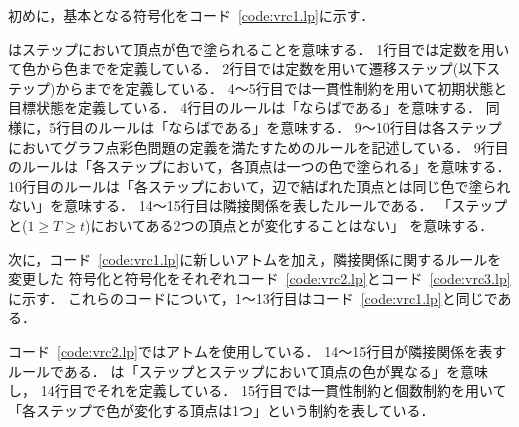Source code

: 初めに，基本となる符号化をコード~\ref{code:vrc1.lp}に示す．



はステップにおいて頂点が色で塗られることを意味する．
1行目では定数を用いて色から色までを定義している．
2行目では定数を用いて遷移ステップ(以下ステップ)からまでを定義している．
4～5行目では一貫性制約を用いて初期状態と目標状態を定義している．
4行目のルールは「ならばである」を意味する．
同様に，5行目のルールは「ならばである」を意味する．
9～10行目は各ステップにおいてグラフ点彩色問題の定義を満たすためのルールを記述している．
9行目のルールは「各ステップにおいて，各頂点は一つの色で塗られる」を意味する．
10行目のルールは「各ステップにおいて，辺で結ばれた頂点とは同じ色で塗られない」を意味する．
14～15行目は隣接関係を表したルールである．
「ステップと($1 \geq T \geq t$)においてある2つの頂点とが変化することはない」
を意味する．

次に，コード~\ref{code:vrc1.lp}に新しいアトムを加え，隣接関係に関するルールを変更した
符号化と符号化をそれぞれコード~\ref{code:vrc2.lp}とコード~\ref{code:vrc3.lp}に示す．
これらのコードについて，1～13行目はコード~\ref{code:vrc1.lp}と同じである．





コード~\ref{code:vrc2.lp}ではアトムを使用している．
14～15行目が隣接関係を表すルールである．
は「ステップとステップにおいて頂点の色が異なる」を意味し，
14行目でそれを定義している．
15行目では一貫性制約と個数制約を用いて「各ステップで色が変化する頂点は1つ」という制約を表している．

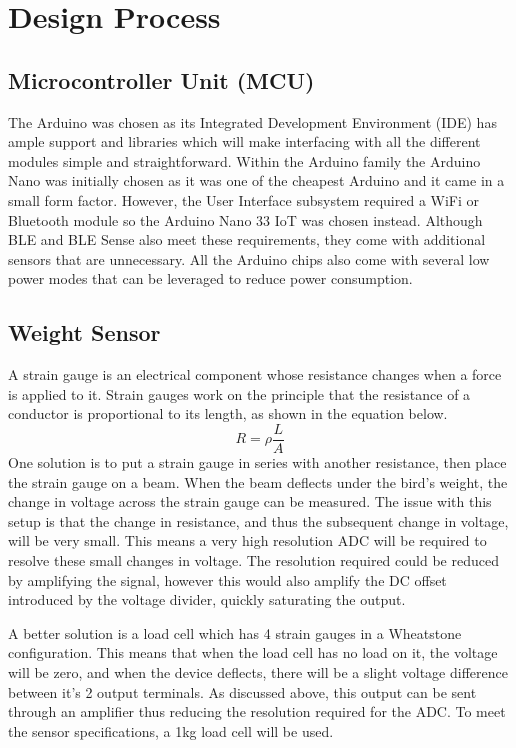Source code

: \documentclass[class=report,11pt,crop=false]{standalone}
\begin{document}
	\section{Design Process}
	
	\subsection{Microcontroller Unit (MCU)}
	The Arduino was chosen as its Integrated Development Environment (IDE) has ample support and libraries which will make interfacing with all the different modules simple and straightforward. Within the Arduino family the Arduino Nano was initially chosen as it was one of the cheapest Arduino and it came in a small form factor. However, the User Interface subsystem required a WiFi or Bluetooth module so the Arduino Nano 33 IoT was chosen instead. Although BLE and BLE Sense also meet these requirements, they come with additional sensors that are unnecessary. All the Arduino chips also come with several low power modes that can be leveraged to reduce power consumption.
	
	\subsection{Weight Sensor}
	A strain gauge is an electrical component whose resistance changes when a force is applied to it. Strain gauges work on the principle that the resistance of a conductor is proportional to its length, as shown in the equation below. 
	\[R = \rho \frac{L}{A}\]
	One solution is to put a strain gauge in series with another resistance, then place the strain gauge on a beam. When the beam deflects under the bird’s weight, the change in voltage across the strain gauge can be measured. The issue with this setup is that the change in resistance, and thus the subsequent change in voltage, will be very small. This means a very high resolution ADC will be required to resolve these small changes in voltage. The resolution required could be reduced by amplifying the signal, however this would also amplify the DC offset introduced by the voltage divider, quickly saturating the output.
	
	A better solution is a load cell which has 4 strain gauges in a Wheatstone configuration. This means that when the load cell has no load on it, the voltage will be zero, and when the device deflects, there will be a slight voltage difference between it’s 2 output terminals. As discussed above, this output can be sent through an amplifier thus reducing the resolution required for the ADC. To meet the sensor specifications, a 1kg load cell will be used. 
	
\end{document}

------------------------------------

__What you are asked to do__: Strip the images and reproduce the remaining records precisely.

__Solved problem__:
Source code

: 初めに，基本となる符号化をコード~\ref{code:vrc1.lp}に示す．



はステップにおいて頂点が色で塗られることを意味する．
1行目では定数を用いて色から色までを定義している．
2行目では定数を用いて遷移ステップ(以下ステップ)からまでを定義している．
4～5行目では一貫性制約を用いて初期状態と目標状態を定義している．
4行目のルールは「ならばである」を意味する．
同様に，5行目のルールは「ならばである」を意味する．
9～10行目は各ステップにおいてグラフ点彩色問題の定義を満たすためのルールを記述している．
9行目のルールは「各ステップにおいて，各頂点は一つの色で塗られる」を意味する．
10行目のルールは「各ステップにおいて，辺で結ばれた頂点とは同じ色で塗られない」を意味する．
14～15行目は隣接関係を表したルールである．
「ステップと($1 \geq T \geq t$)においてある2つの頂点とが変化することはない」
を意味する．

次に，コード~\ref{code:vrc1.lp}に新しいアトムを加え，隣接関係に関するルールを変更した
符号化と符号化をそれぞれコード~\ref{code:vrc2.lp}とコード~\ref{code:vrc3.lp}に示す．
これらのコードについて，1～13行目はコード~\ref{code:vrc1.lp}と同じである．





コード~\ref{code:vrc2.lp}ではアトムを使用している．
14～15行目が隣接関係を表すルールである．
は「ステップとステップにおいて頂点の色が異なる」を意味し，
14行目でそれを定義している．
15行目では一貫性制約と個数制約を用いて「各ステップで色が変化する頂点は1つ」という制約を表している．

Source code

: \documentclass[class=report,11pt,crop=false]{standalone}
\begin{document}
	\section{Design Process}
	
	\subsection{Microcontroller Unit (MCU)}
	The Arduino was chosen as its Integrated Development Environment (IDE) has ample support and libraries which will make interfacing with all the different modules simple and straightforward. Within the Arduino family the Arduino Nano was initially chosen as it was one of the cheapest Arduino and it came in a small form factor. However, the User Interface subsystem required a WiFi or Bluetooth module so the Arduino Nano 33 IoT was chosen instead. Although BLE and BLE Sense also meet these requirements, they come with additional sensors that are unnecessary. All the Arduino chips also come with several low power modes that can be leveraged to reduce power consumption.
	
	\subsection{Weight Sensor}
	A strain gauge is an electrical component whose resistance changes when a force is applied to it. Strain gauges work on the principle that the resistance of a conductor is proportional to its length, as shown in the equation below. 
	\[R = \rho \frac{L}{A}\]
	One solution is to put a strain gauge in series with another resistance, then place the strain gauge on a beam. When the beam deflects under the bird’s weight, the change in voltage across the strain gauge can be measured. The issue with this setup is that the change in resistance, and thus the subsequent change in voltage, will be very small. This means a very high resolution ADC will be required to resolve these small changes in voltage. The resolution required could be reduced by amplifying the signal, however this would also amplify the DC offset introduced by the voltage divider, quickly saturating the output.
	
	A better solution is a load cell which has 4 strain gauges in a Wheatstone configuration. This means that when the load cell has no load on it, the voltage will be zero, and when the device deflects, there will be a slight voltage difference between it’s 2 output terminals. As discussed above, this output can be sent through an amplifier thus reducing the resolution required for the ADC. To meet the sensor specifications, a 1kg load cell will be used. 
	
\end{document}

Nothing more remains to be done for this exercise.